Another great bit of well written journalism by Christie Blatchford,

This is one story that should not be making the headlines when our Courts are full of outragious abuses of process by Ontario's leading Criminal Organization, The Children's Aid Societies of Ontario.

Both the complainant and the accused spend too much of their time engaged in gender wars and Mr. Murphy was an idiot to have created such an internet game that while offensive in the extreme, was exactly the kind of behaviour that crosses the line and leads to police charges, that in an objective impartial world would NOT have a reasonable probability of a conviction.

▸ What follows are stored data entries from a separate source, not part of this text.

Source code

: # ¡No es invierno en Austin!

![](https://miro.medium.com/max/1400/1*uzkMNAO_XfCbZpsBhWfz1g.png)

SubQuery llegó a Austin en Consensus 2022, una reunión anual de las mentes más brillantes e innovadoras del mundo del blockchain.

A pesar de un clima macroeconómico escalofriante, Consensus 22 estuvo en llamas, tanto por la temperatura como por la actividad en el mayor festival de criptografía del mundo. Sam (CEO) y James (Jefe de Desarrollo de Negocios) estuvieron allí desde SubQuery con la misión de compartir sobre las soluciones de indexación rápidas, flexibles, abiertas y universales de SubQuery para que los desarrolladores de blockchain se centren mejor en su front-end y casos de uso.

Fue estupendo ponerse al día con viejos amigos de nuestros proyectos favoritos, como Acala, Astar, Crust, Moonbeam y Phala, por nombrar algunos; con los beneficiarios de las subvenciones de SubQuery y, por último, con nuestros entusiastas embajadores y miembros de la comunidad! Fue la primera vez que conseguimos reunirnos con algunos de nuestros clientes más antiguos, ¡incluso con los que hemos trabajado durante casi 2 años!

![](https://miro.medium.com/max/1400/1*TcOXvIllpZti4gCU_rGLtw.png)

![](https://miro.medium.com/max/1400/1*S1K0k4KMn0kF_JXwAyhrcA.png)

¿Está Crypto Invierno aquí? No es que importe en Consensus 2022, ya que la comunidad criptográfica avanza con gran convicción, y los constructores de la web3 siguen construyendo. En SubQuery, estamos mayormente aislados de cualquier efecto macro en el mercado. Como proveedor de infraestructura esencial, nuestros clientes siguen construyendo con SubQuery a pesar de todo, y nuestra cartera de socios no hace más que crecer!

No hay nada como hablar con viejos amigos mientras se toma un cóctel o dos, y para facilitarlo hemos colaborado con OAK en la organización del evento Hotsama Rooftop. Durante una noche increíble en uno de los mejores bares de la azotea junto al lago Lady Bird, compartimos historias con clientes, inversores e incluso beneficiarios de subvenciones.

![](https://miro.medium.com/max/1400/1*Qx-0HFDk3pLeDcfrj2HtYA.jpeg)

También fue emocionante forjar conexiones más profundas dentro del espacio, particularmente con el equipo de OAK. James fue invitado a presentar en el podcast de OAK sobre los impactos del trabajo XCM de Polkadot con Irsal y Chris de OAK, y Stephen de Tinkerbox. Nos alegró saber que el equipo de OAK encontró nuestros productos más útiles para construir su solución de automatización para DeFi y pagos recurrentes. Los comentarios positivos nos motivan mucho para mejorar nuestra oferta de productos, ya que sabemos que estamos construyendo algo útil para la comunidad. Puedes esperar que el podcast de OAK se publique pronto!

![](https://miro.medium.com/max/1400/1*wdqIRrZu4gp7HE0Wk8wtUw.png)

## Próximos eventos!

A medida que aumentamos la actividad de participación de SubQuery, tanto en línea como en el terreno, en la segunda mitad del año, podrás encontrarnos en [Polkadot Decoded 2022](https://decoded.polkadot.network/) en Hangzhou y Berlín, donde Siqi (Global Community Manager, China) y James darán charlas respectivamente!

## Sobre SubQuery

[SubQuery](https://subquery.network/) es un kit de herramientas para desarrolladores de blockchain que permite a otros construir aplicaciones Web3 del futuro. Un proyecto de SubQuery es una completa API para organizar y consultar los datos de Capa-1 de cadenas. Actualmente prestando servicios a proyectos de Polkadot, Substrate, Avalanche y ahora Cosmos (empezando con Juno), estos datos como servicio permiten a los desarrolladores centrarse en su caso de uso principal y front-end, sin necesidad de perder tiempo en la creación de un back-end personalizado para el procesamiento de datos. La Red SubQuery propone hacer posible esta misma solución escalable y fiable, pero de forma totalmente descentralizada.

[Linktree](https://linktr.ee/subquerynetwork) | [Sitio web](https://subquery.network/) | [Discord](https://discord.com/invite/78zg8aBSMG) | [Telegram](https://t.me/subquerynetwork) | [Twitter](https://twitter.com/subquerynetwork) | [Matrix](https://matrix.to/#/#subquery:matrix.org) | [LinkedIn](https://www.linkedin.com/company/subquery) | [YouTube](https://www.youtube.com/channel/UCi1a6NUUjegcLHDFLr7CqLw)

Mr. Murphy knew or ought to have known that his "game" would result in charges and would cost him a fortune to litigate the criminal matter.

Our Police and Ontario Court Judges apply extreme feminist logic instead of legal logic or legal reasoning which in itself is contaminiated and corrupted with extreme feminist ideas about Gender Superiority.

 

Both Stephanie Guthrie and Gregory Elliott appear to  be a perfect match for each other, both want to engage in endless internet wars with each other and Gregory Elliot has fallen for every bait thrown his way by Gregory Elliott who has then turned to the age old feminist tricks of posturing before the court and in sum, asking for the court to convict Gregory Elliot for a host of reasons that included her conclusion that he had "creepy eyes".